Desesperación, temor, miedo, pena... ganas de llorar, es lo que siento. Ganas de gritar invaden mis pulmones, ganas de dejar de sentir invaden mi corazón, ganas de dejar de vivir invaden mi alma. Todo en mí es ahora mismo tinieblas. Abro los ojos, pero no veo, alargo la mano, pero no toco nada, respiro, pero no vivo. Todo me ahoga, todo me invita a morir, todo me reprime la vida. No hay forma de que me salgan las cosas bien, no tengo suerte, no sé como hacer para poder vivir sin pensar en que todo está en mi contra.

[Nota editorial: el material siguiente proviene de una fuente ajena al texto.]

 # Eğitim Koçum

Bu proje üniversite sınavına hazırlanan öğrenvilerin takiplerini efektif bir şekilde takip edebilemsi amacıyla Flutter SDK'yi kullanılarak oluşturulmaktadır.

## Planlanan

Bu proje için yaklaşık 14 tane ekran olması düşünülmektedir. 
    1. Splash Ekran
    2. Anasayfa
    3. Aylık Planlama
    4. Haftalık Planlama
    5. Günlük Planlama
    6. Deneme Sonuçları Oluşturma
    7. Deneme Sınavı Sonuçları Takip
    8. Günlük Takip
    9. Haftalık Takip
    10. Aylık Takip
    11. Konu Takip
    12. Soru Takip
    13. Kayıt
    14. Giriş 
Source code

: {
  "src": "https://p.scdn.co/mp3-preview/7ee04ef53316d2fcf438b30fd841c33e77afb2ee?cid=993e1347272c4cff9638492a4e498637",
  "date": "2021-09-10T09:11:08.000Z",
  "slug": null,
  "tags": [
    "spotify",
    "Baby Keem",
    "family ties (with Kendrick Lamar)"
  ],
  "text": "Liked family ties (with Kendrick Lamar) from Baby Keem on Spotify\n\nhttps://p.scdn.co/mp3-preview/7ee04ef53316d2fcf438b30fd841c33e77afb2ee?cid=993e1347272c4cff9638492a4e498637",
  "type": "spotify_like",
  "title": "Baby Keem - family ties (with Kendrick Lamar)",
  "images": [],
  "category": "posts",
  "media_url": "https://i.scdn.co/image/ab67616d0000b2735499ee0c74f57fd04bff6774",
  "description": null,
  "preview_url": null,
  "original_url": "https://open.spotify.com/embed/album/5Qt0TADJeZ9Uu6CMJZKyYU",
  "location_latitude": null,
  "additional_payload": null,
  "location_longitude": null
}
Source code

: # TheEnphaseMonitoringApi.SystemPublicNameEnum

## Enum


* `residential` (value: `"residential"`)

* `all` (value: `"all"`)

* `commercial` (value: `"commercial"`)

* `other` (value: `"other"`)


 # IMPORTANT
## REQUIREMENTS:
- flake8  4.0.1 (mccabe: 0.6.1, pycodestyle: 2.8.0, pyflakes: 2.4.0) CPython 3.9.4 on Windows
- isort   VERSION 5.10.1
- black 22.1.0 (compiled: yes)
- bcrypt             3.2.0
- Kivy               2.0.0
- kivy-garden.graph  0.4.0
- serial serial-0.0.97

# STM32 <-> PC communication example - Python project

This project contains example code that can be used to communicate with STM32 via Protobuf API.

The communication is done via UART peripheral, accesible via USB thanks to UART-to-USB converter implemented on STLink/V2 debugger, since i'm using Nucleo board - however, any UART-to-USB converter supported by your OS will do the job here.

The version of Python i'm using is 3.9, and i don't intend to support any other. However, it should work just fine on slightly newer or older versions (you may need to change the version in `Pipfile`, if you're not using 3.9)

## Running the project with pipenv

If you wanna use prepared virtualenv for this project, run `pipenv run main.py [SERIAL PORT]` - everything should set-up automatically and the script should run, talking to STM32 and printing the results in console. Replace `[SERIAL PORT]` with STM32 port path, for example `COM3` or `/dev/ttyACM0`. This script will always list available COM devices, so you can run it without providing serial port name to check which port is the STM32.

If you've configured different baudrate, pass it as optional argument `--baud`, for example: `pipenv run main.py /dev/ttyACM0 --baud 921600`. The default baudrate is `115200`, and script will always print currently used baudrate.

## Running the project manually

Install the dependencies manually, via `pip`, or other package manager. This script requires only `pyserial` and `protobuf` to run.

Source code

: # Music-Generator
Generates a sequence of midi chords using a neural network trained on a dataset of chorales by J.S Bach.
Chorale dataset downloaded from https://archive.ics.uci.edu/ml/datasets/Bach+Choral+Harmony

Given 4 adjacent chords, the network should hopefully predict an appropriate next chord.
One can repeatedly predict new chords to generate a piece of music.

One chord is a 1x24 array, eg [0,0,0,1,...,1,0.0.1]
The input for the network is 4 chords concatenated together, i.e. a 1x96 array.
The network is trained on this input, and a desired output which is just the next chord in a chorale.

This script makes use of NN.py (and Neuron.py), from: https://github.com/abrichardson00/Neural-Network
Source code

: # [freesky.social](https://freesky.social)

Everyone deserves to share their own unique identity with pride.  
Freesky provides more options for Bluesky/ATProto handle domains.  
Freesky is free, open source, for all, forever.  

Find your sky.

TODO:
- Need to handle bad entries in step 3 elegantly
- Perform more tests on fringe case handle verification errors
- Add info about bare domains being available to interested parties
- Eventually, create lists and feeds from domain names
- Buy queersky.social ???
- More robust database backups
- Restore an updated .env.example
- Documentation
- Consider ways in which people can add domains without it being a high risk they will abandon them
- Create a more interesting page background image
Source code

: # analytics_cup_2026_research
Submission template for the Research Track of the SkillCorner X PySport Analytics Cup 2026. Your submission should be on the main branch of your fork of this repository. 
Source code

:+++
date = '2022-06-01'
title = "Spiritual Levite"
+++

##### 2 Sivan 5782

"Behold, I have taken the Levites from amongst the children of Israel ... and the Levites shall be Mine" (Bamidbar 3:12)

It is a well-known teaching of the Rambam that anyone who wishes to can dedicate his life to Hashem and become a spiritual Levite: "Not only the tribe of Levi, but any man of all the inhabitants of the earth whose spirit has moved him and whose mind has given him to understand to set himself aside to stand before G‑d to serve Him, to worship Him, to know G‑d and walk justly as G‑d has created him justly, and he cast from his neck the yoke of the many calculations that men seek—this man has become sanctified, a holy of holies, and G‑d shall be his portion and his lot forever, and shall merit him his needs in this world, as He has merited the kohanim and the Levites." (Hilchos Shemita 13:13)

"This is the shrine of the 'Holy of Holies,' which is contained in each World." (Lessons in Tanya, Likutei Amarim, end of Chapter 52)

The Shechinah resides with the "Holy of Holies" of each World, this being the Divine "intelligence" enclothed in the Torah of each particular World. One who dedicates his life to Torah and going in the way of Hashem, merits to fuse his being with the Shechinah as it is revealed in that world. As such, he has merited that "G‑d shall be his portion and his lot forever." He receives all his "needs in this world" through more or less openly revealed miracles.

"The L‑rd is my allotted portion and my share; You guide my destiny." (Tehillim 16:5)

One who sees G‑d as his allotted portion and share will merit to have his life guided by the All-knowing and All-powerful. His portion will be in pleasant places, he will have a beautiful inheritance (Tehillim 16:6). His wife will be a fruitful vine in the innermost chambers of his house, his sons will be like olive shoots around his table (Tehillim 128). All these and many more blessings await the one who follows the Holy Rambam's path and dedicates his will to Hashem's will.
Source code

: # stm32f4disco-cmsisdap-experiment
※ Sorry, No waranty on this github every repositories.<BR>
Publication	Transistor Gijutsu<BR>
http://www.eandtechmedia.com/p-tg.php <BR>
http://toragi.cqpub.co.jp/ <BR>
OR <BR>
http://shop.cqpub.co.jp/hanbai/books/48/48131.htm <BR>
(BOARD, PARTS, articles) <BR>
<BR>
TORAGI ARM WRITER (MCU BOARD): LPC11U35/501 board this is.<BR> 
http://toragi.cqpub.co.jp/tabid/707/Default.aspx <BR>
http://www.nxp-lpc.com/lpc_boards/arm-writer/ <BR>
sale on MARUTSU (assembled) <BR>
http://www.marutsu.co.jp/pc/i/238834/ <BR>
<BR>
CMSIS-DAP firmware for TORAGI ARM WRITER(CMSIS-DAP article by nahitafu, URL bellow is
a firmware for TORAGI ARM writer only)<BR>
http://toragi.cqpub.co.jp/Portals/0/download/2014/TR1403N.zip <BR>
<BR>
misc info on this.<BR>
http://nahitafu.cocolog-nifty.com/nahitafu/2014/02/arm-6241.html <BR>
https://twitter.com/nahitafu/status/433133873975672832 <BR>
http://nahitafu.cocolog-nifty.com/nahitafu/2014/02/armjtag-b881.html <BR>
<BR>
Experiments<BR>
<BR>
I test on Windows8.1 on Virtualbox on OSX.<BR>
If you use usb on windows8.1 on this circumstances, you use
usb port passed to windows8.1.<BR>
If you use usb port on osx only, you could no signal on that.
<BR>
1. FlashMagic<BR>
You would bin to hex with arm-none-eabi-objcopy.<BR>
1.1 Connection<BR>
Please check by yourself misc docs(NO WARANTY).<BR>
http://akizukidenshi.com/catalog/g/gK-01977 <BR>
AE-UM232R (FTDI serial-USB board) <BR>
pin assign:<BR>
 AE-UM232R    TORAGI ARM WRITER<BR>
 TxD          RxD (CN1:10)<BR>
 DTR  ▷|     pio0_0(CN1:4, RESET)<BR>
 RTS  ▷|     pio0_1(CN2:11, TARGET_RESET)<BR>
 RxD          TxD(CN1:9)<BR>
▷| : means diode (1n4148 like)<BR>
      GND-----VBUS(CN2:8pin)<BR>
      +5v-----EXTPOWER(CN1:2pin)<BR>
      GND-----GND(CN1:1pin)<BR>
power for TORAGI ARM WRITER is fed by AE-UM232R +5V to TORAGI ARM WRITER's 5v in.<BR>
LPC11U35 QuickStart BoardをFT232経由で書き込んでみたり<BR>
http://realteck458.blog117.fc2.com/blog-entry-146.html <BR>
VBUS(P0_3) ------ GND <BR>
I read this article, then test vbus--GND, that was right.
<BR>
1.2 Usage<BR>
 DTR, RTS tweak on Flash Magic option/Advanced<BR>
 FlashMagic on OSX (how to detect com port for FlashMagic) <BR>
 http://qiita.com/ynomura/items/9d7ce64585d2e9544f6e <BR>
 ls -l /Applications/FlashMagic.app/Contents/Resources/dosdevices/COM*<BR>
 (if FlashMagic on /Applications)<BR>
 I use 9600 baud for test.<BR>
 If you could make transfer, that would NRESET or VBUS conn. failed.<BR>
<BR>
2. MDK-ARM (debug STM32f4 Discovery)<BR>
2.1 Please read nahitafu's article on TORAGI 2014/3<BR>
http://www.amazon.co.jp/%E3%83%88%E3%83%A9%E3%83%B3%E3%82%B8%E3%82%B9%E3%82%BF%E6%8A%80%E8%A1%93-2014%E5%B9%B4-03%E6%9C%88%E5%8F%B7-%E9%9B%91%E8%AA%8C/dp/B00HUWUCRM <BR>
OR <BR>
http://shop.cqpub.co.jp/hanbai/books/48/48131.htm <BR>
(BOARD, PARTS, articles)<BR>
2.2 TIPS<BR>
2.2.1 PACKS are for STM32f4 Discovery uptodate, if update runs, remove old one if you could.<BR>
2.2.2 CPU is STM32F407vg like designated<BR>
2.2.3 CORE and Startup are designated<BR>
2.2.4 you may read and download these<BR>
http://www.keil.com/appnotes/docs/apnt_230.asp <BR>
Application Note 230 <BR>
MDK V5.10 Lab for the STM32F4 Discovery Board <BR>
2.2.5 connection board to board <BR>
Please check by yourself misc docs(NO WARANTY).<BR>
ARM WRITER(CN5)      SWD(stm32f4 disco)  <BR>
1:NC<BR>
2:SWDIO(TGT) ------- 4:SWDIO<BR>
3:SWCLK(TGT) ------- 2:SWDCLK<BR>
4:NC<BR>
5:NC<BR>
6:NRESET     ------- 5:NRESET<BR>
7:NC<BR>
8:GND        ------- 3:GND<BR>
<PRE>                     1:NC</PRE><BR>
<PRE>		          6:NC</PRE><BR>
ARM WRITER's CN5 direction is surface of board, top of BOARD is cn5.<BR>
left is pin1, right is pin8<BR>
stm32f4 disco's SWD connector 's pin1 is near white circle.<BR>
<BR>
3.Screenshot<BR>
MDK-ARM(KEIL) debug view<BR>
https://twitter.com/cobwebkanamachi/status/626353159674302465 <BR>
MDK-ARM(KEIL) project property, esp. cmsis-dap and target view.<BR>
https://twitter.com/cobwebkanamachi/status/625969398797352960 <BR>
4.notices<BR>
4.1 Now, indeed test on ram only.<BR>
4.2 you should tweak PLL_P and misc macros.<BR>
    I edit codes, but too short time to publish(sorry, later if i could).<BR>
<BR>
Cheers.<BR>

No encuentro a nadie, aunque estoy rodeado de gente. Dicen que mi alma gemela ronda cerca de mí, pero sólo me encuentro problemas, gente que se aprovecha de mí, gente que me utiliza para algo diferente de hacerme feliz... Sigo pensando que mi mujer ideal existe, pero cada día dudo más de encontrarla, la veo más lejos. Todas aquellas en las que puse un poquito de esperanza me fallaron, todas aquellas en las que parecía podía depositar mi corazón, me lo rompieron. Sigo enamorado de una persona que no quiere saber nada de mí, y que sin embargo llena mis sueños con su presencia, llena mis ojos con su mirada, llena mi mundo con su sonrisa. No obstante, no me quiere. Ni siquiera quiere verme, mucho menos abrazarme, y de besarme, mejor ni hablar.
¿Por qué he de sentir todo esto? ¿Por qué debo ser yo el que sufra siempre por todo? ¿Por qué no puedo ser feliz de una vez, que creo que ya me merezco? ¿Por qué he de sentir impotencia al ver como no puedo vivir, como no me salen las cosas bien, como siempre he de estar amargado y atado, sin poder hacer nada? ¿Por qué parece que nunca vaya a salir de la ruina en la que estoy? ¿Acaso no me merezco ser un poco feliz, aunque sea solo? No necesito tener a nadie a mi lado para ser algo feliz, sólo necesito que me salga algo bien. Por ahora me conformo con no tener que pensar en que no tengo ni un euro, y que debo muchos, sólo necesito no deber dinero... y sin embargo, por más que intento cumplir eso, más me ahogo en deudas, muchas ni siquiera mías...
Sólo necesito poder dormir por las noches. No necesito que nadie me dé abrazos, no necesito que nadie me bese, no necesito que nadie me acaricie, no necesito que nadie me quiera...
¿A quién quiero engañar? Sí lo necesito, y mucho. Es lo único que me puede mantener unido a este mundo que, a pesar de que sólo parece una basura, sé que puede llegar a ser hasta bonito... Y sin embargo, sólo obtengo lo contrario. Engaños, falsos besos, mentiras, desprecio... ¿Realmente merece la pena vivir así? Por ahora, para mí, gana el No. ¿Y la solución? Si hay, no está a mi alcance ahora mismo...
En fin. Al final uno se acostumbra a ser sufridor eterno y solitario errante para siempre.